One of the more intriguing aspects of life is that there are many situations where we see the same old problems over and over again in new forms. The contemporary fear of missing out and the environmental concern over the tragedy of the commons are different formulations in different contexts of a problem that goes all the way back to the garden of Eden . Let us bring to mind the situation. Mankind was placed in a beautiful garden and two trees were placed in the midst of it. One of those trees, the tree of the knowledge (in this case, experiential knowledge) of good and evil was strictly forbidden on pain of death, and first Eve and then Adam took of that tree due to the deception and manipulation of Satan. In many ways, we have never left that garden. Over and over again we as human beings face the same kind of choice that was placed before Adam and Eve and despite the way that we lament the evil and death and corruption in this world, we make the same choice that they did over and over again.
How so? Let us count the ways. First, let us assume that scientists and contemporary elites around the world are right that in order for the world to survive that mankind must moderate its ways. For the sake of argument, let us say that we must take better care of the water that we use and avoid using the wrong kinds of fuels that pump carbon dioxide into the air. Yet this choice must not be made only by those nations which are well-off, but by the whole world. We are faced here with a tragedy of the commons where we know there is a limited capacity of an environment to grow cattle or raise chickens or burn fossil fuels, but we also know that if we do not do these things that enough people will do these things to destroy the commons and we would rather gain some benefit than to suffer the entire externality without having received any benefit from it ourselves. Let us note that those nations which are the best off in the world are those nations which industrialized first or which provide those fossil fuels to the rest of the world, making them poor moral guides. Will the world step back from the brink and avoid acting self-destructively? Probably not.

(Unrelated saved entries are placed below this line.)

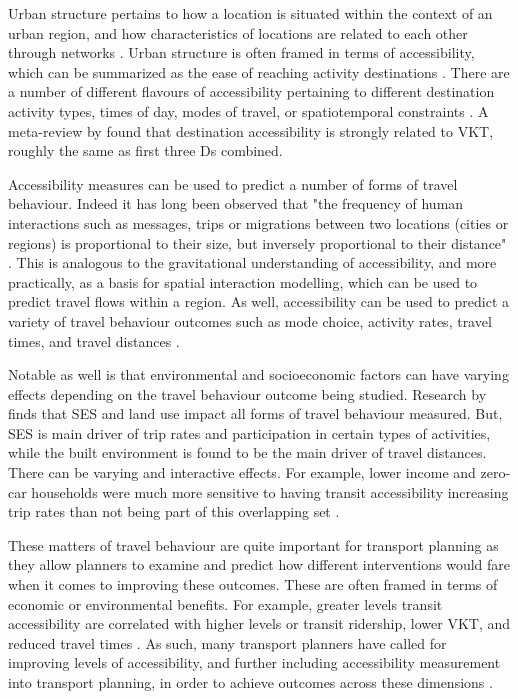 Urban structure pertains to how a location is situated within the context of an urban region, and how characteristics of locations are related to each other through networks \cite{anas_urban_1998}. Urban structure is often framed in terms of accessibility, which can be summarized as the ease of reaching activity destinations \cite{hansen_how_1959,geurs_accessibility_2004}. There are a number of different flavours of accessibility pertaining to different destination activity types, times of day, modes of travel, or spatiotemporal constraints \cite{geurs_accessibility_2004,levinson_towards_2020}. A meta-review by  found that destination accessibility is strongly related to VKT, roughly the same as first three Ds combined. 

Accessibility measures can be used to predict a number of forms of travel behaviour. Indeed it has long been observed that "the frequency of human interactions such as messages, trips or migrations between two locations (cities or regions) is proportional to their size, but inversely proportional to their distance" \cite{wegener_land-use_2004}. This is analogous to the gravitational understanding of accessibility, and more practically, as a basis for spatial interaction modelling, which can be used to predict travel flows within a region. As well, accessibility can be used to predict a variety of travel behaviour outcomes such as mode choice, activity rates, travel times, and travel distances \cite{ewing_travel_2010,koenig_indicators_1980,badoe_transportationland-use_2000}. 

Notable as well is that environmental and socioeconomic factors can have varying effects depending on the travel behaviour outcome being studied. Research by  finds that SES and land use impact all forms of travel behaviour measured. But, SES is main driver of trip rates and participation in certain types of activities, while the built environment is found to be the main driver of travel distances. There can be varying and interactive effects. For example, lower income and zero-car households were much more sensitive to having transit accessibility increasing trip rates than not being part of this overlapping set \cite{allen_planning_2020}.

These matters of travel behaviour are quite important for transport planning as they allow planners to examine and predict how different interventions would fare when it comes to improving these outcomes. These are often framed in terms of economic or environmental benefits. For example, greater levels transit accessibility are correlated with higher levels or transit ridership, lower VKT, and reduced travel times \cite{badoe_transportationland-use_2000,ewing_travel_2010}. As such, many transport planners have called for improving levels of accessibility, and further including accessibility measurement into transport planning, in order to achieve outcomes across these dimensions \cite{handy_measuring_1997}.

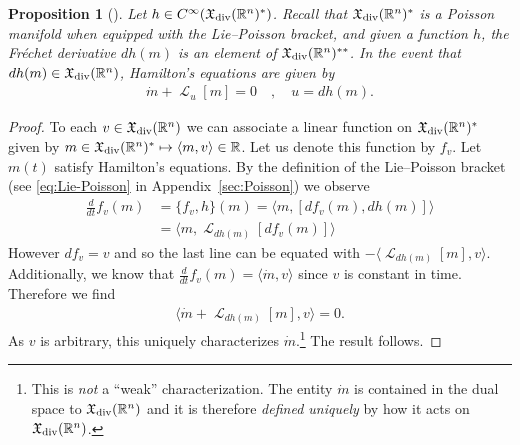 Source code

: \documentclass[12pt]{amsart}
\newcommand{\R}{\ensuremath{\mathbb{R}}}
\newtheorem{prop}[thm]{Proposition}
\DeclareMathOperator{\lie}{\mathcal{L}}
\begin{document}
  \begin{prop}[\cite{Arnold1966}] \label{prop:LPDiff}
  Let $h \in C^{\infty}( \mathfrak{X}_{\rm div}(\R^n)^* )$.
  Recall that $\mathfrak{X}_{\rm div}(\R^n)^*$ is a Poisson manifold
  when equipped with the Lie--Poisson bracket,
  and given a function $h$, the Fr\'echet derivative $dh(m)$ is an element  of $\mathfrak{X}_{\rm div}(\R^n)^{**}$.
  In the event that $dh(m) \in \mathfrak{X}_{\rm div}(\R^n)$,
  Hamilton's equations are given by
  \begin{align}
    \dot{m} + \lie_u [m] = 0 \quad , \quad u = dh(m) \label{eq:LP}.
  \end{align}
\end{prop}
\begin{proof}
  To each $v \in \mathfrak{X}_{\rm div}(\R^n)$
  we can associate a linear function on $\mathfrak{X}_{\rm div}(\R^n)^*$
  given by $m \in \mathfrak{X}_{\rm div}(\R^n)^* \mapsto \langle m , v \rangle \in \R$.
  Let us denote this function by $f_v$.
  Let $m(t)$ satisfy Hamilton's equations.
  By the definition of the Lie--Poisson bracket
  (see \eqref{eq:Lie-Poisson} in Appendix~\ref{sec:Poisson})
  we observe
  \begin{align*}
    \frac{d}{dt} f_v(m) &= \{ f_v , h \}(m) = \langle m , [ df_v(m) , dh(m) ] \rangle \\
    &= \langle m , \lie_{dh(m)}[ df_v(m) ] \rangle
  \end{align*}
  However $df_v = v$ and so
  the last line can be equated with  $-\langle \lie_{dh(m)}[m] , v \rangle$.
  Additionally, we know that $\frac{d}{dt} f_v(m) = \langle \dot{m} , v \rangle$ since $v$ is constant in time.
  Therefore we find
  \begin{align*}
    \langle \dot{m} + \lie_{dh(m)} [m] , v \rangle = 0.  
  \end{align*}
  As $v$ is arbitrary, this uniquely characterizes $\dot{m}$.\footnote{This is \emph{not} a ``weak'' characterization.  The entity $\dot{m}$ is
  contained in the dual space to $\mathfrak{X}_{\rm div}(\R^n)$ and it is
  therefore \emph{defined uniquely} by how it acts on $\mathfrak{X}_{\rm div}(\R^n)$.}
  The result follows.
\end{proof}
\end{document}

Let us look at another example, if the environment is not our cup of tea. If we look at biblical morality, the standard for acceptable sexuality is between a husband and a wife and anything outside of this narrow boundary leads to unhappiness, misery, and the destruction of relationships as well as our own lives. We live in a world where the miseries of divorce, the rampant curse of illegitimacy and attempts by government to act as a surrogate father in hopelessly broken families as well as the scourge of sexual transmitted diseases are all too common. Yet mankind will not accept the boundaries that God has set around sexuality. Nor is it clear what boundaries mankind will accept. Will we accept a boundary of sexuality between a man and a woman, between two people who have reached the age of consent, or between human beings of any age, number, or gender? Whatever line we place, there are going to be people who will push against it because their longings push them on and because they see no benefit in restraining themselves from their desires. If it is intolerable that we should be alone and that our longings for intimacy and love, as we define it, should go unsatisfied, then any line that divides us from what we desire will be intolerable to us, come what may.
If we only had our own longings for well-being and well-feeling, it would be hard enough. Our envy of those who were better off and our desire to live as they do and our lusts to find someone or something to satisfy our longing for intimacy are powerful enough on their own to bring a great deal of trouble to most of us. Yet we do not deal with our longings alone. Our longings are continually played upon and inflamed by others. If we are single, we are bombarded by social media of photos of happy couples and messages in music, sermons, and movies that life is better with someone by our side and that we are somehow less than we could be on our own. Everywhere we turn we are surrounded by advertisements appeal to our sexuality or our desire for respect and esteem with purchases that promise us these elusive qualities. If we desire to restrain ourselves, it is not enough that we deal with our internal qualities which are frequently bent and which frequently lead us into trouble, but we must also deal with external qualities, entire systems of marketing and advertising as well as legal and cultural norms that simultaneously encourage and inflame longings while also punishing them, depending on the precise mix and the precise situation. If anyone should feel surprised or upset about this mix, we ought not to be surprised because these problems have been with us since the beginning of humanity. We always want something across some line, and so when we are presented with the same situation faced by Adam and Eve, even knowing that trouble lies on the other side, we make the same decisions as they do over and over again.